É uma mulher séria, antipática, e se limita a sorrir. Mas percebo que me procura com o olhar, e isso me desconcerta.
Os dias vão passando e, finalmente, uma manhã a gente se esbarra e troca sorrisinhos. Mas o que estou fazendo? Nesse dia ela já não fecha a porta de sua sala, e seu ângulo de visão é ainda melhor. Consegue me ter totalmente sob controle. Que agonia, meu Deus!
Como se não bastasse, a cada dia que cruzo com ela na cafeteria, ela me observa...me observa... e me observa. Se bem que, quando me vê com Fred ou os outros caras,
vai embora depressa. Que coisa!
Hoje estou ocupadíssima com as pilhas de papel que a maníaca da minha chefe me pediu. Como sempre, parece esquecer que Fred, embora seja o secretário do senhora Kalimann, é quem deve se ocupar de cinquenta por cento da papelada que
gerenciamos.
Na hora do almoço aparece no escritório o objeto dos meus sonhos úmidos e, após cravar seu olhar insistente sobre mim, entra na sala da minha chefe sem bater na porta,
e dois segundos depois eles saem juntos e vão almoçar.
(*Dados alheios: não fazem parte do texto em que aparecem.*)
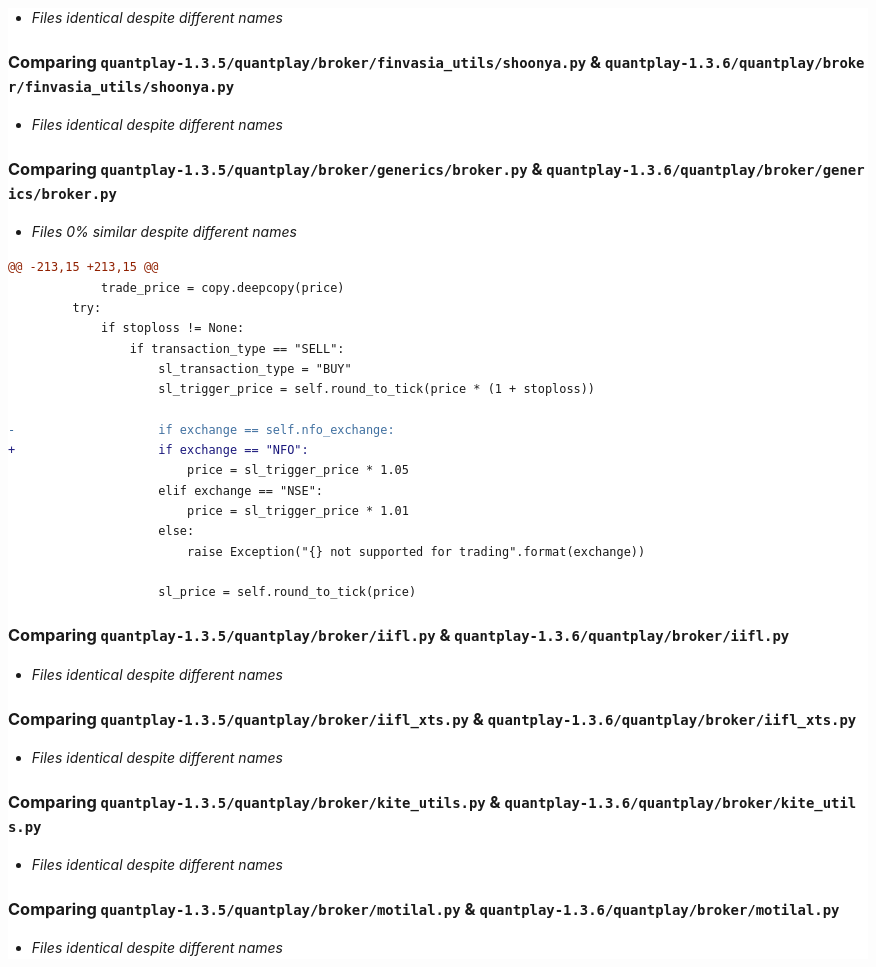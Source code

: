  * *Files identical despite different names*

### Comparing `quantplay-1.3.5/quantplay/broker/finvasia_utils/shoonya.py` & `quantplay-1.3.6/quantplay/broker/finvasia_utils/shoonya.py`

 * *Files identical despite different names*

### Comparing `quantplay-1.3.5/quantplay/broker/generics/broker.py` & `quantplay-1.3.6/quantplay/broker/generics/broker.py`

 * *Files 0% similar despite different names*

```diff
@@ -213,15 +213,15 @@
             trade_price = copy.deepcopy(price)
         try:
             if stoploss != None:
                 if transaction_type == "SELL":
                     sl_transaction_type = "BUY"
                     sl_trigger_price = self.round_to_tick(price * (1 + stoploss))
 
-                    if exchange == self.nfo_exchange:
+                    if exchange == "NFO":
                         price = sl_trigger_price * 1.05
                     elif exchange == "NSE":
                         price = sl_trigger_price * 1.01
                     else:
                         raise Exception("{} not supported for trading".format(exchange))
 
                     sl_price = self.round_to_tick(price)
```

### Comparing `quantplay-1.3.5/quantplay/broker/iifl.py` & `quantplay-1.3.6/quantplay/broker/iifl.py`

 * *Files identical despite different names*

### Comparing `quantplay-1.3.5/quantplay/broker/iifl_xts.py` & `quantplay-1.3.6/quantplay/broker/iifl_xts.py`

 * *Files identical despite different names*

### Comparing `quantplay-1.3.5/quantplay/broker/kite_utils.py` & `quantplay-1.3.6/quantplay/broker/kite_utils.py`

 * *Files identical despite different names*

### Comparing `quantplay-1.3.5/quantplay/broker/motilal.py` & `quantplay-1.3.6/quantplay/broker/motilal.py`

 * *Files identical despite different names*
Quando fico sozinha, me sinto enfim aliviada. Não sei o que acontece, mas a presença dessa mulher me dá calor e faz meu sangue ferver. Depois de arrumar um pouco a minha mesa, decido fazer o mesmo que eles e ir comer. Mas é tamanha a confusão de
papéis que me esperam que, em vez de usar minhas duas horinhas para o almoço, saio apenas por uma hora e volto em seguida.
Ao chegar, enfio minha bolsa no gaveteiro, pego meu iPod e coloco os fones de ouvido. Se há algo de que gosto nesta vida, é música. Minha mãe ensinou a meu pai, minha irmã e a mim que quem canta seus males espanta. Este é, entre outros tantos, um de seus legados, e talvez por isso adoro ouvir música e passo o dia cantarolando. Após ligar meu iPod, começo a cantar enquanto me ocupo dos papéis. Minha vida se reduz à
papelada!
Entro carregada de pastas na sala da maníaca da minha chefe e abro uma espécie de aparador que usamos como arquivo. Esse aparador se comunica com a sala da senhora
Kalimann, mas, como sei que ela não está, relaxo e começo a arquivar enquanto cantarolo:
Te regalo mi amor, te regalo mi vida,
a pesar del dolor, eres tú quien me inspira.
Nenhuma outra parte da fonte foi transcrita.